_Task description:_ Where the listing below has a line containing "MEDLISPRIPERSQUFEEYY26820 | Housing", output that line and all lines after it, verbatim, and no others.

_Data extracts:_
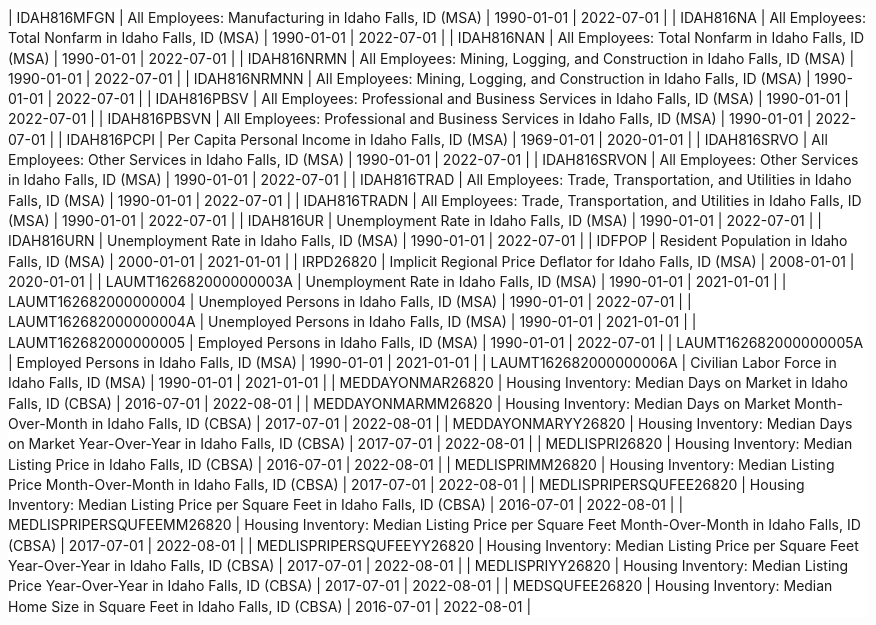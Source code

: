 | IDAH816MFGN               | All Employees: Manufacturing in Idaho Falls, ID (MSA)                                                            | 1990-01-01          | 2022-07-01        |
| IDAH816NA                 | All Employees: Total Nonfarm in Idaho Falls, ID (MSA)                                                            | 1990-01-01          | 2022-07-01        |
| IDAH816NAN                | All Employees: Total Nonfarm in Idaho Falls, ID (MSA)                                                            | 1990-01-01          | 2022-07-01        |
| IDAH816NRMN               | All Employees: Mining, Logging, and Construction in Idaho Falls, ID (MSA)                                        | 1990-01-01          | 2022-07-01        |
| IDAH816NRMNN              | All Employees: Mining, Logging, and Construction in Idaho Falls, ID (MSA)                                        | 1990-01-01          | 2022-07-01        |
| IDAH816PBSV               | All Employees: Professional and Business Services in Idaho Falls, ID (MSA)                                       | 1990-01-01          | 2022-07-01        |
| IDAH816PBSVN              | All Employees: Professional and Business Services in Idaho Falls, ID (MSA)                                       | 1990-01-01          | 2022-07-01        |
| IDAH816PCPI               | Per Capita Personal Income in Idaho Falls, ID (MSA)                                                              | 1969-01-01          | 2020-01-01        |
| IDAH816SRVO               | All Employees: Other Services in Idaho Falls, ID (MSA)                                                           | 1990-01-01          | 2022-07-01        |
| IDAH816SRVON              | All Employees: Other Services in Idaho Falls, ID (MSA)                                                           | 1990-01-01          | 2022-07-01        |
| IDAH816TRAD               | All Employees: Trade, Transportation, and Utilities in Idaho Falls, ID (MSA)                                     | 1990-01-01          | 2022-07-01        |
| IDAH816TRADN              | All Employees: Trade, Transportation, and Utilities in Idaho Falls, ID (MSA)                                     | 1990-01-01          | 2022-07-01        |
| IDAH816UR                 | Unemployment Rate in Idaho Falls, ID (MSA)                                                                       | 1990-01-01          | 2022-07-01        |
| IDAH816URN                | Unemployment Rate in Idaho Falls, ID (MSA)                                                                       | 1990-01-01          | 2022-07-01        |
| IDFPOP                    | Resident Population in Idaho Falls, ID (MSA)                                                                     | 2000-01-01          | 2021-01-01        |
| IRPD26820                 | Implicit Regional Price Deflator for Idaho Falls, ID (MSA)                                                       | 2008-01-01          | 2020-01-01        |
| LAUMT162682000000003A     | Unemployment Rate in Idaho Falls, ID (MSA)                                                                       | 1990-01-01          | 2021-01-01        |
| LAUMT162682000000004      | Unemployed Persons in Idaho Falls, ID (MSA)                                                                      | 1990-01-01          | 2022-07-01        |
| LAUMT162682000000004A     | Unemployed Persons in Idaho Falls, ID (MSA)                                                                      | 1990-01-01          | 2021-01-01        |
| LAUMT162682000000005      | Employed Persons in Idaho Falls, ID (MSA)                                                                        | 1990-01-01          | 2022-07-01        |
| LAUMT162682000000005A     | Employed Persons in Idaho Falls, ID (MSA)                                                                        | 1990-01-01          | 2021-01-01        |
| LAUMT162682000000006A     | Civilian Labor Force in Idaho Falls, ID (MSA)                                                                    | 1990-01-01          | 2021-01-01        |
| MEDDAYONMAR26820          | Housing Inventory: Median Days on Market in Idaho Falls, ID (CBSA)                                               | 2016-07-01          | 2022-08-01        |
| MEDDAYONMARMM26820        | Housing Inventory: Median Days on Market Month-Over-Month in Idaho Falls, ID (CBSA)                              | 2017-07-01          | 2022-08-01        |
| MEDDAYONMARYY26820        | Housing Inventory: Median Days on Market Year-Over-Year in Idaho Falls, ID (CBSA)                                | 2017-07-01          | 2022-08-01        |
| MEDLISPRI26820            | Housing Inventory: Median Listing Price in Idaho Falls, ID (CBSA)                                                | 2016-07-01          | 2022-08-01        |
| MEDLISPRIMM26820          | Housing Inventory: Median Listing Price Month-Over-Month in Idaho Falls, ID (CBSA)                               | 2017-07-01          | 2022-08-01        |
| MEDLISPRIPERSQUFEE26820   | Housing Inventory: Median Listing Price per Square Feet in Idaho Falls, ID (CBSA)                                | 2016-07-01          | 2022-08-01        |
| MEDLISPRIPERSQUFEEMM26820 | Housing Inventory: Median Listing Price per Square Feet Month-Over-Month in Idaho Falls, ID (CBSA)               | 2017-07-01          | 2022-08-01        |
| MEDLISPRIPERSQUFEEYY26820 | Housing Inventory: Median Listing Price per Square Feet Year-Over-Year in Idaho Falls, ID (CBSA)                 | 2017-07-01          | 2022-08-01        |
| MEDLISPRIYY26820          | Housing Inventory: Median Listing Price Year-Over-Year in Idaho Falls, ID (CBSA)                                 | 2017-07-01          | 2022-08-01        |
| MEDSQUFEE26820            | Housing Inventory: Median Home Size in Square Feet in Idaho Falls, ID (CBSA)                                     | 2016-07-01          | 2022-08-01        |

_Answer to the exercise:_
| MEDLISPRIPERSQUFEEYY26820 | Housing Inventory: Median Listing Price per Square Feet Year-Over-Year in Idaho Falls, ID (CBSA)                 | 2017-07-01          | 2022-08-01        |
| MEDLISPRIYY26820          | Housing Inventory: Median Listing Price Year-Over-Year in Idaho Falls, ID (CBSA)                                 | 2017-07-01          | 2022-08-01        |
| MEDSQUFEE26820            | Housing Inventory: Median Home Size in Square Feet in Idaho Falls, ID (CBSA)                                     | 2016-07-01          | 2022-08-01        |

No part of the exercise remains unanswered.